NASA has just updated its predictions regarding the chances of the Bennu asteroid impacting our planet.
The agency even did the maths to determine the precise date when an impact is most probable – September 24, 2182.
However, the situation is not as grim as it may sound.
If a huge asteroid were to collide with our planet, the results might be catastrophic.
Therefore, NASA made the wise decision of establishing the Planetary Defense Coordination Office (PDCO) five years ago to detect and keep track of possibly dangerous asteroids and elaborate a plan to prevent impacts as much as possible.
Currently, the PDCO is carefully watching the evolution of two possibly threatening space rocks, Bennu being one of them.
Now, for a bit of background – Bennu was discovered in 1999. At the moment, it is located about 200 million years away from Earth, but it will get closer and closer over time.
Estimates suggest that it will get within 125,000 miles in 2135, roughly half the distance between Earth and its moon.
Bennu has a considerable size, as it is roughly one-third of a mile wide, and if it were to impact our planet, it could lead to severe destruction.

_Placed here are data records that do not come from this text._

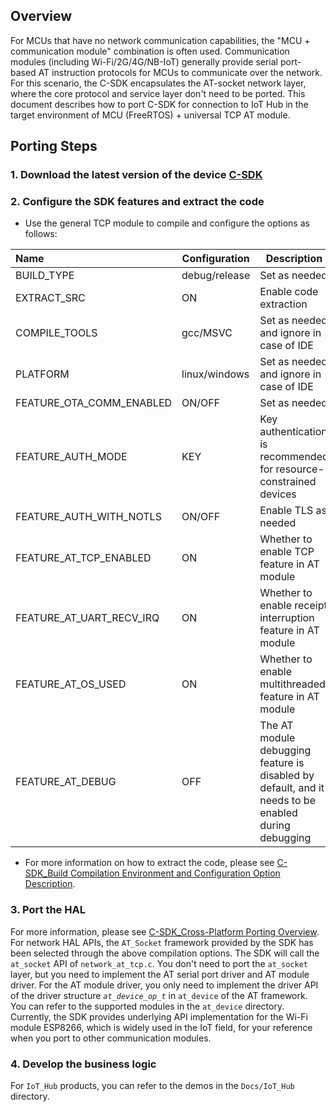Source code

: ## Overview

For MCUs that have no network communication capabilities, the "MCU + communication module" combination is often used. Communication modules (including Wi-Fi/2G/4G/NB-IoT) generally provide serial port-based AT instruction protocols for MCUs to communicate over the network. For this scenario, the C-SDK encapsulates the AT-socket network layer, where the core protocol and service layer don't need to be ported. This document describes how to port C-SDK for connection to IoT Hub in the target environment of MCU (FreeRTOS) + universal TCP AT module.

## Porting Steps

### 1. Download the latest version of the device [C-SDK](https://github.com/tencentyun/qcloud-iot-sdk-embedded-c)

### 2. Configure the SDK features and extract the code
- Use the general TCP module to compile and configure the options as follows:

| Name | Configuration | Description |
| :------------------------------- | ------------- | ------------------------------------------------------------ |
| BUILD_TYPE | debug/release | Set as needed |
| EXTRACT_SRC | ON | Enable code extraction |
| COMPILE_TOOLS | gcc/MSVC | Set as needed and ignore in case of IDE |
| PLATFORM | linux/windows | Set as needed and ignore in case of IDE |
| FEATURE_OTA_COMM_ENABLED | ON/OFF | Set as needed |
| FEATURE_AUTH_MODE | KEY | Key authentication is recommended for resource-constrained devices |
| FEATURE_AUTH_WITH_NOTLS | ON/OFF | Enable TLS as needed |
| FEATURE_AT_TCP_ENABLED | ON | Whether to enable TCP feature in AT module  |
| FEATURE_AT_UART_RECV_IRQ | ON | Whether to enable receipt interruption feature in AT module |
| FEATURE_AT_OS_USED | ON | Whether to enable multithreaded feature in AT module |
| FEATURE_AT_DEBUG | OFF | The AT module debugging feature is disabled by default, and it needs to be enabled during debugging |

- For more information on how to extract the code, please see [C-SDK_Build Compilation Environment and Configuration Option Description]().

### 3. Port the HAL

For more information, please see [C-SDK_Cross-Platform Porting Overview]().
For network HAL APIs, the `AT_Socket` framework provided by the SDK has been selected through the above compilation options. The SDK will call the `at_socket` API of `network_at_tcp.c`. You don't need to port the `at_socket` layer, but you need to implement the AT serial port driver and AT module driver. For the AT module driver, you only need to implement the driver API of the driver structure *`at_device_op_t`* in `at_device` of the AT framework. You can refer to the supported modules in the `at_device` directory. Currently, the SDK provides underlying API implementation for the Wi-Fi module ESP8266, which is widely used in the IoT field, for your reference when you port to other communication modules.

### 4. Develop the business logic

For `IoT_Hub` products, you can refer to the demos in the `Docs/IoT_Hub` directory.

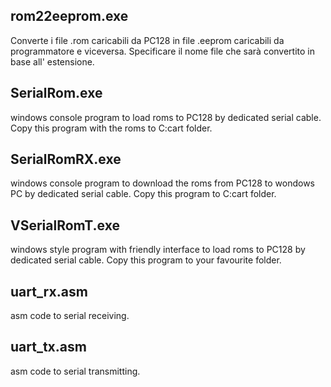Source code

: ## rom22eeprom.exe 
Converte i file .rom caricabili da PC128 in file .eeprom caricabili da programmatore e viceversa.
Specificare il nome file che sarà convertito in base all' estensione.

## SerialRom.exe 
windows console program to load roms to PC128 by dedicated serial cable. Copy this program with the roms to C:cart folder.

## SerialRomRX.exe
windows console program to download the roms from PC128 to wondows PC by dedicated serial cable. Copy this program to C:cart folder.

## VSerialRomT.exe
windows style program with friendly interface to load roms to PC128 by dedicated serial cable. Copy this program to your favourite folder.

## uart_rx.asm
asm code to serial receiving.

## uart_tx.asm
asm code to serial transmitting.
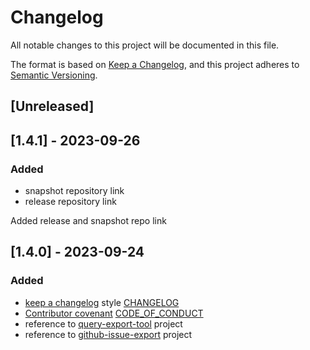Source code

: # Changelog

All notable changes to this project will be documented in this file.

The format is based on [Keep a Changelog](https://keepachangelog.com/en/1.1.0/),
and this project adheres to [Semantic Versioning](https://semver.org/spec/v2.0.0.html).

## [Unreleased]

## [1.4.1] - 2023-09-26

### Added

- snapshot repository link
- release repository link

Added release and snapshot repo link

## [1.4.0] - 2023-09-24

### Added

- [keep a changelog](https://github.com/olivierlacan/keep-a-changelog) style [CHANGELOG](https://github.com/fugerit-org/.github/blob/main/profile/CHANGELOG.md)
- [Contributor covenant](https://github.com/EthicalSource/contributor_covenant) [CODE_OF_CONDUCT](https://github.com/fugerit-org/fj-universe/blob/main/CODE_OF_CONDUCT.md)
- reference to [query-export-tool](https://github.com/fugerit-org/query-export-tool) project
- reference to [github-issue-export](https://github.com/fugerit-org/github-issue-export) project
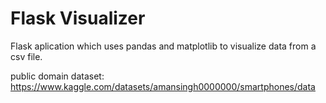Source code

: Flask Visualizer
============
Flask aplication which uses pandas and matplotlib to visualize data from a csv file.

public domain dataset: https://www.kaggle.com/datasets/amansingh0000000/smartphones/data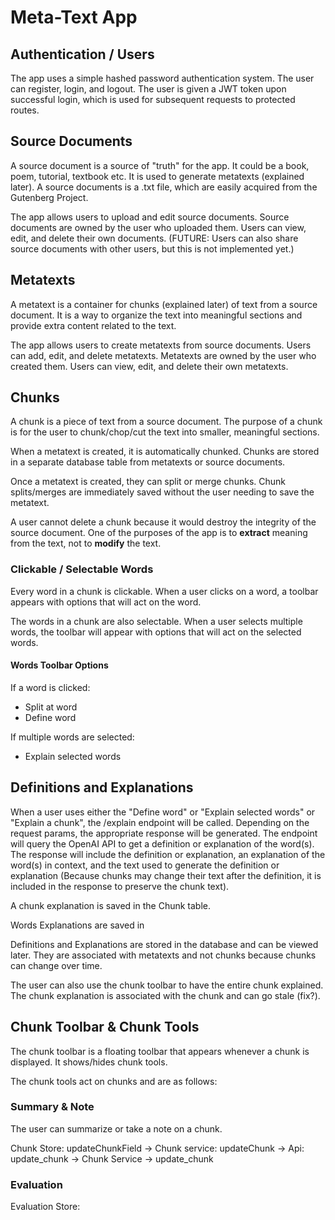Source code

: # Meta-Text App

## Authentication / Users

The app uses a simple hashed password authentication system. The user can register, login, and logout. The user is given a JWT token upon successful login, which is used for subsequent requests to protected routes.

## Source Documents

A source document is a source of "truth" for the app. It could be a book, poem, tutorial, textbook etc. It is used to generate metatexts (explained later). A source documents is a .txt file, which are easily acquired from the Gutenberg Project.

The app allows users to upload and edit source documents. Source documents are owned by the user who uploaded them. Users can view, edit, and delete their own documents. (FUTURE: Users can also share source documents with other users, but this is not implemented yet.)

## Metatexts

A metatext is a container for chunks (explained later) of text from a source document. It is a way to organize the text into meaningful sections and provide extra content related to the text.

The app allows users to create metatexts from source documents. Users can add, edit, and delete metatexts. Metatexts are owned by the user who created them. Users can view, edit, and delete their own metatexts.

## Chunks

A chunk is a piece of text from a source document. The purpose of a chunk is for the user to chunk/chop/cut the text into smaller, meaningful sections.

When a metatext is created, it is automatically chunked. Chunks are stored in a separate database table from metatexts or source documents.

Once a metatext is created, they can split or merge chunks. Chunk splits/merges are immediately saved without the user needing to save the metatext.

A user cannot delete a chunk because it would destroy the integrity of the source document. One of the purposes of the app is to **extract** meaning from the text, not to **modify** the text.

### Clickable / Selectable Words

Every word in a chunk is clickable. When a user clicks on a word, a toolbar appears with options that will act on the word.

The words in a chunk are also selectable. When a user selects multiple words, the toolbar will appear with options that will act on the selected words.

#### Words Toolbar Options

If a word is clicked:

- Split at word
- Define word

If multiple words are selected:

- Explain selected words

## Definitions and Explanations

When a user uses either the "Define word" or "Explain selected words" or "Explain a chunk", the /explain endpoint will be called. Depending on the request params, the appropriate response will be generated. The endpoint will query the OpenAI API to get a definition or explanation of the word(s). The response will include the definition or explanation, an explanation of the word(s) in context, and the text used to generate the definition or explanation (Because chunks may change their text after the definition, it is included in the response to preserve the chunk text).

A chunk explanation is saved in the Chunk table.

Words Explanations are saved in

Definitions and Explanations are stored in the database and can be viewed later. They are associated with metatexts and not chunks because chunks can change over time.

The user can also use the chunk toolbar to have the entire chunk explained. The chunk explanation is associated with the chunk and can go stale (fix?).

## Chunk Toolbar & Chunk Tools

The chunk toolbar is a floating toolbar that appears whenever a chunk is displayed. It shows/hides chunk tools.

The chunk tools act on chunks and are as follows:

### Summary & Note

The user can summarize or take a note on a chunk.

Chunk Store: updateChunkField -> Chunk service: updateChunk -> Api: update_chunk -> Chunk Service -> update_chunk

### Evaluation

Evaluation Store:
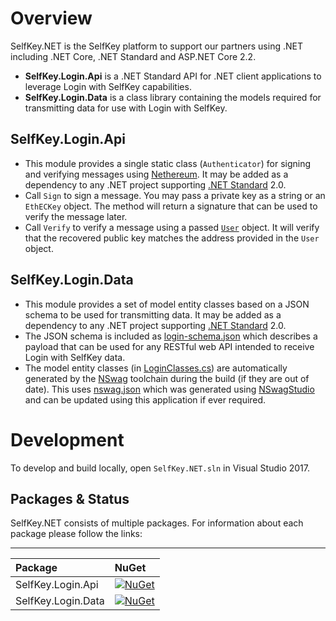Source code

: # Overview

SelfKey.NET is the SelfKey platform to support our partners using .NET including .NET Core, .NET Standard and ASP.NET Core 2.2.

 * **SelfKey.Login.Api** is a .NET Standard API for .NET client applications to leverage Login with SelfKey capabilities.
 * **SelfKey.Login.Data** is a class library containing the models required for transmitting data for use with Login with SelfKey.

## SelfKey.Login.Api

 * This module provides a single static class (`Authenticator`) for signing and verifying messages using [Nethereum](https://nethereum.com/).  It may be added as a dependency to any .NET project supporting [.NET Standard](https://docs.microsoft.com/en-us/dotnet/standard/net-standard) 2.0.
 * Call `Sign` to sign a message.  You may pass a private key as a string or an `EthECKey` object.  The method will return a signature that can be used to verify the message later.
 * Call `Verify` to verify a message using a passed [`User`](SelfKey.Login.Data/Models/User.Entity.cs) object.  It will verify that the recovered public key matches the address provided in the `User` object.
 
## SelfKey.Login.Data

 * This module provides a set of model entity classes based on a JSON schema to be used for transmitting data.  It may be added as a dependency to any .NET project supporting [.NET Standard](https://docs.microsoft.com/en-us/dotnet/standard/net-standard) 2.0.
 * The JSON schema is included as [login-schema.json](SelfKey.Login.Data/login-schema.json) which describes a payload that can be used for any RESTful web API intended to receive Login with SelfKey data.
 * The model entity classes (in [LoginClasses.cs](SelfKey.Login.Data/Models/LoginClasses.cs)) are automatically generated by the [NSwag](https://github.com/RSuter/NSwag) toolchain during the build (if they are out of date).  This uses [nswag.json](SelfKey.Login.Data/nswag.json) which was generated using [NSwagStudio](https://github.com/RSuter/NSwag/wiki/NSwagStudio) and can be updated using this application if ever required.

# Development

To develop and build locally, open `SelfKey.NET.sln` in Visual Studio 2017.

## Packages & Status

SelfKey.NET consists of multiple packages.  For information about each package please follow the links:

---
Package | NuGet
:-------- | :---------
SelfKey.Login.Api | [![NuGet](https://img.shields.io/nuget/v/SelfKey.Login.Api.svg)](https://www.nuget.org/packages/SelfKey.Login.Api)
SelfKey.Login.Data | [![NuGet](https://img.shields.io/nuget/v/SelfKey.Login.Data.svg)](https://www.nuget.org/packages/SelfKey.Login.Data)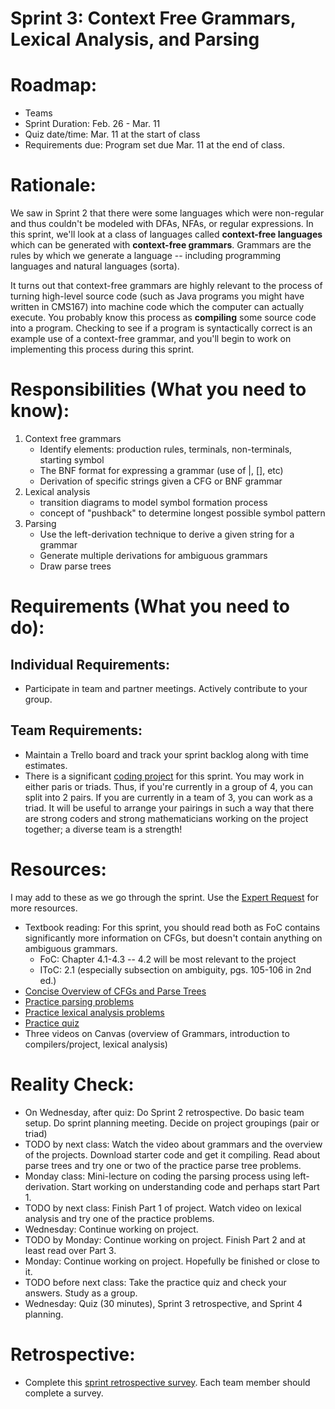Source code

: # Sprint 3: Context Free Grammars, Lexical Analysis, and Parsing

# Roadmap:
* Teams
* Sprint Duration: Feb. 26 - Mar. 11
* Quiz date/time: Mar. 11 at the start of class
* Requirements due: Program set due Mar. 11 at the end of class.

# Rationale: 
We saw in Sprint 2 that there were some languages which were non-regular and thus couldn't be modeled with DFAs, NFAs, or regular expressions.  In this sprint, we'll look at a class of languages called **context-free languages** which can be generated with **context-free grammars**.  Grammars are the rules by which we generate a language -- including programming languages and natural languages (sorta).  

It turns out that context-free grammars are highly relevant to the process of turning high-level source code (such as Java programs you might have written in CMS167) into machine code which the computer can actually execute.  You probably know this process as **compiling** some source code into a program.  Checking to see if a program is syntactically correct is an example use of a context-free grammar, and you'll begin to work on implementing this process during this sprint.

# Responsibilities (What you need to know):
1. Context free grammars
   * Identify elements: production rules, terminals, non-terminals, starting symbol
   * The BNF format for expressing a grammar (use of |, [], etc)
   * Derivation of specific strings given a CFG or BNF grammar
2. Lexical analysis
   * transition diagrams to model symbol formation process
   * concept of "pushback" to determine longest possible symbol pattern
3. Parsing
   * Use the left-derivation technique to derive a given string for a grammar
   * Generate multiple derivations for ambiguous grammars
   * Draw parse trees

# Requirements (What you need to do):
## Individual Requirements:
   * Participate in team and partner meetings.  Actively contribute to your group.

## Team Requirements:
   * Maintain a Trello board and track your sprint backlog along with time estimates.
   * There is a significant [coding project](./project.md) for this sprint.  You may work in either paris or triads.  Thus, if you're currently in a group of 4, you can split into 2 pairs.  If you are currently in a team of 3, you can work as a triad.  It will be useful to arrange your pairings in such a way that there are strong coders and strong mathematicians working on the project together; a diverse team is a strength!
   
# Resources:  
I may add to these as we go through the sprint.  Use the [Expert Request](https://rollins.co1.qualtrics.com/jfe/form/SV_0jNfbBpN1clDJfn?course=mat310s20&sprint=3) for more resources. 
   * Textbook reading: For this sprint, you should read both as FoC contains significantly more information on CFGs, but doesn't contain anything on ambiguous grammars. 
      * FoC: Chapter 4.1-4.3 -- 4.2 will be most relevant to the project
      * IToC: 2.1 (especially subsection on ambiguity, pgs. 105-106 in 2nd ed.)
  * [Concise Overview of CFGs and Parse Trees](https://brilliant.org/wiki/context-free-grammars/)
  * [Practice parsing problems](./cfg-problems.pdf)
  * [Practice lexical analysis problems](./la-problem.pdf)
  * [Practice quiz](./practice_quiz.pdf)
  * Three videos on Canvas (overview of Grammars, introduction to compilers/project, lexical analysis)
  
# Reality Check:
  * On Wednesday, after quiz: Do Sprint 2 retrospective. Do basic team setup.  Do sprint planning meeting.  Decide on project groupings (pair or triad)
  * TODO by next class:  Watch the video about grammars and the overview of the projects.  Download starter code and get it compiling.  Read about parse trees and try one or two of the practice parse tree problems.
  * Monday class: Mini-lecture on coding the parsing process using left-derivation.  Start working on understanding code and perhaps start Part 1.
  * TODO by next class: Finish Part 1 of project.  Watch video on lexical analysis and try one of the practice problems.
  * Wednesday: Continue working on project.
  * TODO by Monday: Continue working on project.  Finish Part 2 and at least read over Part 3.
  * Monday: Continue working on project.  Hopefully be finished or close to it.
  * TODO before next class: Take the practice quiz and check your answers.  Study as a group.  
  * Wednesday: Quiz (30 minutes), Sprint 3 retrospective, and Sprint 4 planning.

# Retrospective:
  * Complete this [sprint retrospective survey](https://rollins.co1.qualtrics.com/jfe/form/SV_3rAIzhpHFYbIixf?course=mat310s20&sprint=3).  Each team member should complete a survey.
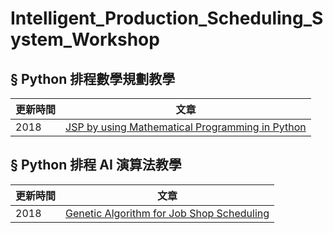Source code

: # Intelligent_Production_Scheduling_System_Workshop <br>

## § Python 排程數學規劃教學<br>
|更新時間|文章|
|---|---|
|2018|[JSP by using Mathematical Programming in Python](https://github.com/KevinLu43/Job-Shop-Scheduling-with-Python)|

## § Python 排程 AI 演算法教學<br>
|更新時間|文章|
|---|---|
|2018|[Genetic Algorithm for Job Shop Scheduling](https://github.com/wurmen/Genetic-Algorithm-for-Job-Shop-Scheduling-and-NSGA-II)|
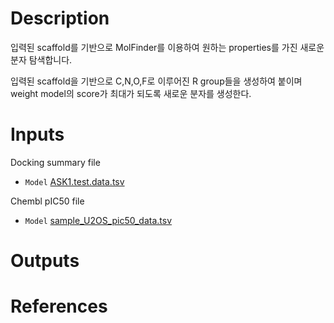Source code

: # Description 
입력된 scaffold를 기반으로 MolFinder를 이용하여 원하는 properties를 가진 새로운 분자 탐색합니다.

입력된 scaffold을 기반으로 C,N,O,F로 이루어진 R group들을 생성하여 붙이며 weight model의 score가 최대가 되도록 새로운 분자를 생성한다.

# Inputs
   Docking summary file
* `Model` [ASK1.test.data.tsv](https://docs.ad3.io/media/apps/molfinder/examples/input/ASK1.test.data.tsv)

Chembl pIC50 file
* `Model` [sample_U2OS_pic50_data.tsv](https://docs.ad3.io/media/apps/molfinder/examples/input/sample_U2OS_pic50_data.tsv)

# Outputs

# References
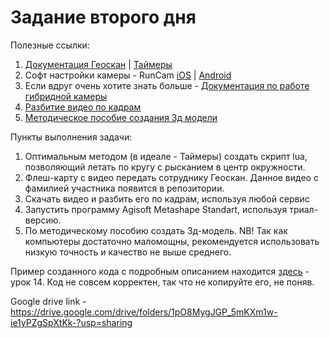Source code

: # Задание второго дня

Полезные ссылки:
1. [Документация Геоскан](https://docs.geoscan.aero) | [Таймеры](https://docs.geoscan.aero/ru/master/programming/lua/lua.html#id2)
2. Софт настройки камеры - RunCam [iOS](https://apps.apple.com/us/app/runcam-app/id1015312292#?platform=iphone) | [Android](https://play.google.com/store/apps/details?id=com.runcam.runcam2&hl=ru&gl=US)
3. Если вдруг очень хотите знать больше - [Документация по работе гибридной камеры](https://www.runcam.com/download/Hybrid/RC_Hybrid_Manual_EN.pdf)
4. [Разбитие видео по кадрам](https://www.img2go.com/convert-to-image)
5. [Методическое пособие создания 3д модели](https://www.agisoft.com/pdf/MS_1.6_tutorial_ru_3D_Model.pdf)

Пункты выполнения задачи:
1. Оптимальным методом (в идеале - Таймеры) создать скрипт lua, позволяющий летать по кругу с рысканием в центр окружности.
2. Флеш-карту с видео передать сотруднику Геоскан. Данное видео с фамилией участника появится в репозитории.
3. Скачать видео и разбить его по кадрам, используя любой сервис
4. Запустить программу Agisoft Metashape Standart, используя триал-версию.
5. По методическому пособию создать 3д-модель.
NB! Так как компьютеры достаточно маломощны, рекомендуется использовать низкую точность и качество не выше среднего. 


Пример созданного кода с подробным описанием находится [здесь](https://github.com/Slond/pioneer_edu/raw/main/Программирование.pdf) - урок 14.
Код не совсем корректен, так что не копируйте его, не поняв.

Google drive link - https://drive.google.com/drive/folders/1pO8MygJGP_5mKXm1w-ie1yPZgSpXtKk-?usp=sharing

Lindley Johnson, the PDCO Director, stated in an interview with the New York Times:
“[A] half-kilometer-sized object is going to create a crater that’s at least five kilometers in diameter, and it can be as much as 10 kilometers in diameter.”
According to Johnson, the area of devastation can be way bigger than that, sometimes even reaching 100 times the size of the crater.
“So an object Bennu’s size impacting on the Eastern Seaboard states would pretty much devastate things up and down the coast,” he added.
To better observe and track Bennu’s evolution, NASA launched the OSIRIS-REx spacecraft in 2016.
For two years, the craft analyzed Bennu up close, gathering data from its orbit and even landing on the asteroid to obtain rock samples, the first mission of that kind for NASA.
Unfortunately, the samples will reach NASA’s labs only in 2023, as the craft is still making its way home.